UK's dream of fusion power by 2040s will need GPUs
Boffins plan 'digital twin' to help hit deadline, recruit heavy-hitting partners
The UK Atomic Energy Authority (UKAEA) has recruited Intel and the University of Cambridge for the compute resources it needs to develop Britain's prototype nuclear fusion reactor – including building a "digital twin" of the design to help with testing.
The Spherical Tokamak for Energy Production (STEP) is Britain's plan to demonstrate that fusion energy can be economically viable, and aims to have fusion delivered to the national grid by the early 2040s.
But according to the UKAEA, there just isn't enough time to build everything using a traditional iterative process of designing and then testing all the subsystems – so the team plans to make extensive use of virtual models using supercomputing and AI to speed things up.
"In the same way that the aerospace sector has moved wind tunnels into the world of computational fluid dynamics, or the automotive sector has moved the process of crash testing into the virtual world using finite elements, we need to do the same for designing fusion power plants," explained the UKAEA's director of computing programmes Dr Rob Akers at a press conference on Wednesday.
The problem, he opined, is that a fusion reactor is an incredibly complex, strongly coupled system and the models for how fusion power plants operate are limited in their accuracy.

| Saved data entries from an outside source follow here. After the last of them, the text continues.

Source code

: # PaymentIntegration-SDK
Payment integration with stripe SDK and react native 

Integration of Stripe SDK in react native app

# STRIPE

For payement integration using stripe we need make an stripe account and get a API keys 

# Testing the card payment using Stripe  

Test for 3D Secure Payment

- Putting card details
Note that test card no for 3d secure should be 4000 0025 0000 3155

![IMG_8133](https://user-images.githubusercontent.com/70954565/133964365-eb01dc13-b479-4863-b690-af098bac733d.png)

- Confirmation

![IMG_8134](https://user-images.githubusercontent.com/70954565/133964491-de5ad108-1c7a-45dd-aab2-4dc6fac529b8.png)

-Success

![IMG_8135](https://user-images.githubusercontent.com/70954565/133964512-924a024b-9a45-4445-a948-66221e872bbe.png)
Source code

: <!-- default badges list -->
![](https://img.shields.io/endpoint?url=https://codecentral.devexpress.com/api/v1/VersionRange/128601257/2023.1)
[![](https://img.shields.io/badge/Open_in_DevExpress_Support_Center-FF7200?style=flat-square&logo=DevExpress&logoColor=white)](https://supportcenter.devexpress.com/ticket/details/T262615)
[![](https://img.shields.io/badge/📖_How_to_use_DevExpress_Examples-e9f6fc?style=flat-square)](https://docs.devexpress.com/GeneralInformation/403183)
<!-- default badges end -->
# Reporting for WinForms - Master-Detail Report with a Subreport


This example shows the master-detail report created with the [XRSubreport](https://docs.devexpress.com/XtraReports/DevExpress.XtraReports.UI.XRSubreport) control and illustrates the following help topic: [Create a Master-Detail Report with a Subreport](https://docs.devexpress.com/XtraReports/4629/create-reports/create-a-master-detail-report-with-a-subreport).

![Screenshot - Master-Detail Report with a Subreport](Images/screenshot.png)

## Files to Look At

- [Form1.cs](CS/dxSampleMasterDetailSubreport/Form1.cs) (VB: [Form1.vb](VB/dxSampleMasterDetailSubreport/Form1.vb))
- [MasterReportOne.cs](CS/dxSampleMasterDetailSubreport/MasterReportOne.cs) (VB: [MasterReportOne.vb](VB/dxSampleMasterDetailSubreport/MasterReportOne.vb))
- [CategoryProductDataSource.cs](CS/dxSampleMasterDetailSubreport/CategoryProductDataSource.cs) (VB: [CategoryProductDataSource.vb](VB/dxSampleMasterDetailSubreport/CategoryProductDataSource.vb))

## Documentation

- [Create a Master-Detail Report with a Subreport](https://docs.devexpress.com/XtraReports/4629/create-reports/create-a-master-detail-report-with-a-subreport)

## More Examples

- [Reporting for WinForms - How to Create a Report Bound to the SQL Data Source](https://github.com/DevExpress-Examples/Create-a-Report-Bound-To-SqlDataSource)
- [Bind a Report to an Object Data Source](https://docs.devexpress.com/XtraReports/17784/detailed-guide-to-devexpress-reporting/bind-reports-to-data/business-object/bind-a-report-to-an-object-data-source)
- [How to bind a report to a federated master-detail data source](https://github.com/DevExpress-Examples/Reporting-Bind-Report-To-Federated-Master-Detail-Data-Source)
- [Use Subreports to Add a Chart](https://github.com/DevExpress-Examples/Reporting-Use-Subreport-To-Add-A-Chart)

"There's a lot of physics that spans the entire assembly – from structural forces to thermal heat loads, to electromagnetism and radiation. It's really a grand challenge simulation problem, which is where supercomputing and artificial intelligence come in," he explained.
This is why UKAEA is working with Intel and the University of Cambridge – not just on the kind of exascale technology needed, but also on how to handle and process the enormous volumes of data on which the project will rely.
And that means GPUs.
- Private company set up to oversee UK's prototype fusion reactor
- Brit fusion magnets set for US gamma ray bombardment test
- America's nuclear fusion 'breakthrough' is super-hot ... yet far from practical
- US Dept of Energy injects more particles of cash into tokamak fusion reactors
The current supercomputer at the Cambridge Open Zettascale Lab is built with Dell PowerEdge servers based on Intel's Sapphire Rapids 4th-gen Xeon Scalable processors – but the project is looking at extending this with Ponte Vecchio Data Center GPU Max accelerators.
"Traditional x86 systems are not going to get us there – we need to be using GPU technology," said director of research computing services at the University of Cambridge, Dr Paul Calleja.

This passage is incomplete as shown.